The support she’s received in her own career has been strong from within the company.
“I remember the day I got the call asking if I’d consider moving to Huntsville,” Morrison- Ellis said. “I was out of the country on a work trip sitting outside on a hotel patio in Abu Dhabi when the call came and my answer was, ‘Of course’.” Within a year or so, she was working in Huntsville to build the program management presence and connecting with women leaders at the Huntsville Chamber of Commerce and other mentoring events.
Now she’s involved with a program where Raytheon Missiles & Defense is partnering with a community program called AUM Foundation’s Pathways 2 Success to donate $10,000 to purchase laptops for the under-resourced high school girls. She also speaks to business leaders about the spirit of mentorship, and she helps to guide students toward science and innovation career paths. Outside of work, she has volunteered as a keynote speaker at the Boys and Girls Club for its Girls Day event and also spoke at the Girl Scouts of America Cyber Challenge.
Don’t sit on your gifts
She takes her approach to service from something she once heard in a sermon. That sermon’s title: “Don’t sit on your gifts.”
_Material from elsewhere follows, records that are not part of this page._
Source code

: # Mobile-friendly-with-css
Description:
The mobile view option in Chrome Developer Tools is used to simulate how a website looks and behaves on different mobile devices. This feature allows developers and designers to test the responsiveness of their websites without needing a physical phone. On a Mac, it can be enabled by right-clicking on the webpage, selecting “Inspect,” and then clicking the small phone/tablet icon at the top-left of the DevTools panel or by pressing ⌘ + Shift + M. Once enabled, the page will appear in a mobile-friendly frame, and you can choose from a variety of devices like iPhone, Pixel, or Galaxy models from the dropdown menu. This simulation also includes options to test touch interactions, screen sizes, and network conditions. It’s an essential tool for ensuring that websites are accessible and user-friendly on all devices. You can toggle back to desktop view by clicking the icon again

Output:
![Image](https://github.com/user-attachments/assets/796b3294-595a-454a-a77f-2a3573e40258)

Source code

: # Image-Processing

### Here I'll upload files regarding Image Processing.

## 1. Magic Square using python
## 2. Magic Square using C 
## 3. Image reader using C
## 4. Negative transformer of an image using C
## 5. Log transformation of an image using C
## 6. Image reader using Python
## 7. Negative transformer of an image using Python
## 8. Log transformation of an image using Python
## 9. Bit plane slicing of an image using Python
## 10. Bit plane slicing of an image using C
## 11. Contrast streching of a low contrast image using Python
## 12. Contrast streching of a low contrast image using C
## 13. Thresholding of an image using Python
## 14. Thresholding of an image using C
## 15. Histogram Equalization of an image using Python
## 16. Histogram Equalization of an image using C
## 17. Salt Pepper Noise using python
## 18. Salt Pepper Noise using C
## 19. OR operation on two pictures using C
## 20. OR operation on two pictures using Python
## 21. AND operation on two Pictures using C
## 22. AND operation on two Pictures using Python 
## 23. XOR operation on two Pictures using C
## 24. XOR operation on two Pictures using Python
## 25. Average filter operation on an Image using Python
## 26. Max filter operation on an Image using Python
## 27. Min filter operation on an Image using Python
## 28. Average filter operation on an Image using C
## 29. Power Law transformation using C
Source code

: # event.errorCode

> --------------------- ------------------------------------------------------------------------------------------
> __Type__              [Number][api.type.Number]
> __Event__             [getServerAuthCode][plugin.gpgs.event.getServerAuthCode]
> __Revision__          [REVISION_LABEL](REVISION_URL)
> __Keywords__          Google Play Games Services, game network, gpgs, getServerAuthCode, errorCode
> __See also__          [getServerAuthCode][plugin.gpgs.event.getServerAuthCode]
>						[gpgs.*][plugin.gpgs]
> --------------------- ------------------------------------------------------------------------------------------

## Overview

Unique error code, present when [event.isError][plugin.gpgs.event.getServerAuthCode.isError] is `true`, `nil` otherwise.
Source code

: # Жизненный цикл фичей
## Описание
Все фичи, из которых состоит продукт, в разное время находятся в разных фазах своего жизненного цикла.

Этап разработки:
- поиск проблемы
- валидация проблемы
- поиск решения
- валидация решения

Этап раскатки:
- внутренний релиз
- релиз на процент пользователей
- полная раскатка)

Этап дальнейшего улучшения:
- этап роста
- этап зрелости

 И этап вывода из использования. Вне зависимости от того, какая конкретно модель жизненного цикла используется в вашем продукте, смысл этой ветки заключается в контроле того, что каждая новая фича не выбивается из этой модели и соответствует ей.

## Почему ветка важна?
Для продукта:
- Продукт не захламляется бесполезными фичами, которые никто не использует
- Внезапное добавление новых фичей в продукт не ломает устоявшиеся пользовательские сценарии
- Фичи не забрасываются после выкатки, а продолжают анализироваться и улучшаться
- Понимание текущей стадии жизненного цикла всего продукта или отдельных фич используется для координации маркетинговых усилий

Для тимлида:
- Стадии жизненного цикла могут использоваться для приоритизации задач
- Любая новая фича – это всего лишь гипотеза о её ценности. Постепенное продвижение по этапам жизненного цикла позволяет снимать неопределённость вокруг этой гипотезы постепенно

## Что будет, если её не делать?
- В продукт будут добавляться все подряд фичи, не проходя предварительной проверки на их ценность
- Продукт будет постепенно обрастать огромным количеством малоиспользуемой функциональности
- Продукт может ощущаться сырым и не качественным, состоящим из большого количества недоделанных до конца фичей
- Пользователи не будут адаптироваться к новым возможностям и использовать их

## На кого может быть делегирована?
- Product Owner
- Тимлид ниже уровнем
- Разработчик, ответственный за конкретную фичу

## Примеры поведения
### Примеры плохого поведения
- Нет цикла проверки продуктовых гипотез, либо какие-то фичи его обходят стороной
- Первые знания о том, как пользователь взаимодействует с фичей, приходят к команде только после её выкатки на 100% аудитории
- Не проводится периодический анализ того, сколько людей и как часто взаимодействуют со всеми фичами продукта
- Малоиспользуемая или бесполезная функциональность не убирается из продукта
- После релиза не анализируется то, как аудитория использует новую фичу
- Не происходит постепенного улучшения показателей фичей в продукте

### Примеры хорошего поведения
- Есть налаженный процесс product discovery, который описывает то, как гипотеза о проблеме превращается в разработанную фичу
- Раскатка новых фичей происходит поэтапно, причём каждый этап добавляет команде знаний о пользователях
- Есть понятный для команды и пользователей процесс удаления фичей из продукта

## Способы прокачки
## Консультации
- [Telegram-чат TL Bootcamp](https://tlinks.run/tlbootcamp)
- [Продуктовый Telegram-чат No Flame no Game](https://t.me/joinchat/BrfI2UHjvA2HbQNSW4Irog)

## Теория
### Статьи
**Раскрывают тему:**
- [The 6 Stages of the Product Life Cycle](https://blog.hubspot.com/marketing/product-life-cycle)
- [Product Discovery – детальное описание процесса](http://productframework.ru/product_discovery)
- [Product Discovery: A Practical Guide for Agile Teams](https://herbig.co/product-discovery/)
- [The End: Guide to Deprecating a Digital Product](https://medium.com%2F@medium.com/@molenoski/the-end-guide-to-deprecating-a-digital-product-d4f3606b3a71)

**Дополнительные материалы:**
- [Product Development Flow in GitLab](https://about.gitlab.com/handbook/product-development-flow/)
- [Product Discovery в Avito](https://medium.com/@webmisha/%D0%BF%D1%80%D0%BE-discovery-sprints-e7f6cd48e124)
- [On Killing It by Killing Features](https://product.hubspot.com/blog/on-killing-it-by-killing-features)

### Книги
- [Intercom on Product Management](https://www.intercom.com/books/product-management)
“It is really a mantra for me,” Morrison-Ellis said. “If you have a gift to share, it is darn near sinful to keep it to yourself.”
She encourages others to share their gifts instead of holding onto them. The giving philosophy is woven deeply within the fabric of the Huntsville community, and it’s a big reason she relishes working and living in town.
While Huntsville has been ranking high on those “great places to live” lists, the real draw for Morrison-Ellis is the community – a sense that people care for their neighbors and have a clear vision for the city’s growth.
“It was not the Alabama I had heard about. Instead, it is very much what I call a happening city,” Morrison-Ellis said. “It’s a bursting city and a city on the incline.” To have this sense of service weaved into the community is a bonus.
Morrison-Ellis, who was recently featured in the Huntsville Chamber of Commerce Movers and Shakers column, is not only a strong leader in the community but also the program director for Northrop Grumman and Raytheon Missiles & Defense’s Next-Generation Interceptor program, known as NGI. The program team is located in Huntsville and is currently in the pursuit phase, and is a multi-billion, multi-phased upgrade of flight test articles for the Missile Defense Agency’s ground-based midcourse defense system.
While Morrison-Ellis will always think of Massachusetts as her home, she and her husband Mark Ellis, a former Naval officer, have very much made Huntsville their new home. They recently celebrated their 10-year wedding anniversary – in (you guessed it) Huntsville.